• WORK ORDER
Whenever a line below holds the word "Microsoft", copy that line.

Collected data
++++

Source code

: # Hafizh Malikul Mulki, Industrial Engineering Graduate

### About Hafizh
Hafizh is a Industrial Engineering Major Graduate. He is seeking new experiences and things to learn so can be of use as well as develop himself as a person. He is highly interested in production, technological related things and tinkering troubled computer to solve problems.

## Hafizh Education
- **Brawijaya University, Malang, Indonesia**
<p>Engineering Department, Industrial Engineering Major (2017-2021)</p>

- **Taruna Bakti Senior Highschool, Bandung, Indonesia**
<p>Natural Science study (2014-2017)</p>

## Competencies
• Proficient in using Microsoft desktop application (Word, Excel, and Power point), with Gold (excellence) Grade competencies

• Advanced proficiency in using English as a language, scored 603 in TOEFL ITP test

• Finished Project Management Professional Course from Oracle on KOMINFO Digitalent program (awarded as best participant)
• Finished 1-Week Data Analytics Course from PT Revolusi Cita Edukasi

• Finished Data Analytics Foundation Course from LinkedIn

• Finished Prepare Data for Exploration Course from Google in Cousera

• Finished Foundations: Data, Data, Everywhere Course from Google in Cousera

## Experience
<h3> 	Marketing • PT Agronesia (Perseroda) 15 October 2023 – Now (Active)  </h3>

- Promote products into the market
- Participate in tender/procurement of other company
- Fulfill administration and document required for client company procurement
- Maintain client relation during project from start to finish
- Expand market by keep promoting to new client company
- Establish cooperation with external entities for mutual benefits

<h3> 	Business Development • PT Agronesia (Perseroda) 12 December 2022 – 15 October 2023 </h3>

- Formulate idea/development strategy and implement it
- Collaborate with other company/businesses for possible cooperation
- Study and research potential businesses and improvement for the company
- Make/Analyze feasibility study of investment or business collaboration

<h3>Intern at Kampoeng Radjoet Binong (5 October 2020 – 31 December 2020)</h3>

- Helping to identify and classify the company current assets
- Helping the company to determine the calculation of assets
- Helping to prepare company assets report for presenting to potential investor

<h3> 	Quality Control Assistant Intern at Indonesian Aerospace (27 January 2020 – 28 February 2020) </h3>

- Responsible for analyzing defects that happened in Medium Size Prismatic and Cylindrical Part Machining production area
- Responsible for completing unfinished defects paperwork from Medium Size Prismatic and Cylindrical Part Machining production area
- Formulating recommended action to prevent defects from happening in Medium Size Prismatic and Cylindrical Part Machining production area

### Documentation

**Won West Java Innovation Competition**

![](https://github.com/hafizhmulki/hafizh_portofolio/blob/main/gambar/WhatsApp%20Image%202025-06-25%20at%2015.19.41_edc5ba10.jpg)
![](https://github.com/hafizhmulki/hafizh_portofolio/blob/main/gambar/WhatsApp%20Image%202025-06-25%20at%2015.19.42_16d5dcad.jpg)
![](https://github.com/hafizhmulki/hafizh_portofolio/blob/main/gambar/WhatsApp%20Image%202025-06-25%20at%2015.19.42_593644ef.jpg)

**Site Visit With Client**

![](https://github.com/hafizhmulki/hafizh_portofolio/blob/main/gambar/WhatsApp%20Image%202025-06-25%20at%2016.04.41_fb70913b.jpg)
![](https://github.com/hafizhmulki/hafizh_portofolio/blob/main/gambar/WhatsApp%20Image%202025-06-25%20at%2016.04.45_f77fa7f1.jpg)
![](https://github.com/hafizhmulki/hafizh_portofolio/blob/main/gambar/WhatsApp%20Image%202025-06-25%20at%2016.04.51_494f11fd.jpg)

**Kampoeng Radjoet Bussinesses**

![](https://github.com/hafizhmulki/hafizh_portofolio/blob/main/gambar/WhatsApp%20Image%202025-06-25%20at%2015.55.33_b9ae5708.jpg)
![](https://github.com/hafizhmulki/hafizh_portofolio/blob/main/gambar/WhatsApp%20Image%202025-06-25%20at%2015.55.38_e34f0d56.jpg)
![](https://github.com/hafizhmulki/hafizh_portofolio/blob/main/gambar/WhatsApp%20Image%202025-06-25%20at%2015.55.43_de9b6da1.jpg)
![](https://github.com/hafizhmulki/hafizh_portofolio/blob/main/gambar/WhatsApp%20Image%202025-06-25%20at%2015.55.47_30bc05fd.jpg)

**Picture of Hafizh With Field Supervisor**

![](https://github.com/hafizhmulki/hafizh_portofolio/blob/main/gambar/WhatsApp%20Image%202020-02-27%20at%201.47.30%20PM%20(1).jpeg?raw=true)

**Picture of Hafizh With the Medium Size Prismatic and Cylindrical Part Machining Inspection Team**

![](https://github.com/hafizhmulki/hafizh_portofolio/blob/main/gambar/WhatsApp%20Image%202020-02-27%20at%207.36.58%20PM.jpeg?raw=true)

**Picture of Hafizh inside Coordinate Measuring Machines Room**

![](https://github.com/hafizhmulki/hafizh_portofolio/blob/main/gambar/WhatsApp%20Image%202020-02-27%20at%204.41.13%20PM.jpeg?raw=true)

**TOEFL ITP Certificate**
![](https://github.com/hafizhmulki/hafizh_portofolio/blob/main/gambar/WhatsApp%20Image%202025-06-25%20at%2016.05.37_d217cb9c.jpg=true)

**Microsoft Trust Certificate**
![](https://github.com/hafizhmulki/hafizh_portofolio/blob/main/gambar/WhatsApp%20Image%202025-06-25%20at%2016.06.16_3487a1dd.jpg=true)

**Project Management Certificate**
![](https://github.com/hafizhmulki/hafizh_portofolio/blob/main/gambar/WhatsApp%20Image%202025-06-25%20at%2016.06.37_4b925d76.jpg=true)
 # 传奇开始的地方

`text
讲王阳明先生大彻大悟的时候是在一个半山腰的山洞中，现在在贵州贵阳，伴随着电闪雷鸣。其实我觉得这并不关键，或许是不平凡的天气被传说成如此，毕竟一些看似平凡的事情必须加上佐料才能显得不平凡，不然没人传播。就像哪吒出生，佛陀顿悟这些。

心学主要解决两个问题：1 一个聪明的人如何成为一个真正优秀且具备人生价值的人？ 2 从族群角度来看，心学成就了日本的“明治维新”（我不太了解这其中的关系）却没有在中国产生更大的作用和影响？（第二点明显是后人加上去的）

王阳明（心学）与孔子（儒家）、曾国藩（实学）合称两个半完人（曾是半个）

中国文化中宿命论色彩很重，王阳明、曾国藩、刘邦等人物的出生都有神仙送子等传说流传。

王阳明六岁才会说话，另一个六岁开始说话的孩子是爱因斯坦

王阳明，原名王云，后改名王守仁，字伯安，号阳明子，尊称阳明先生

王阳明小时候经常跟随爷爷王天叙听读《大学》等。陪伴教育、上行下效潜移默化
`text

++++

• SOLUTION TO THIS PROBLEM
• Proficient in using Microsoft desktop application (Word, Excel, and Power point), with Gold (excellence) Grade competencies
**Microsoft Trust Certificate**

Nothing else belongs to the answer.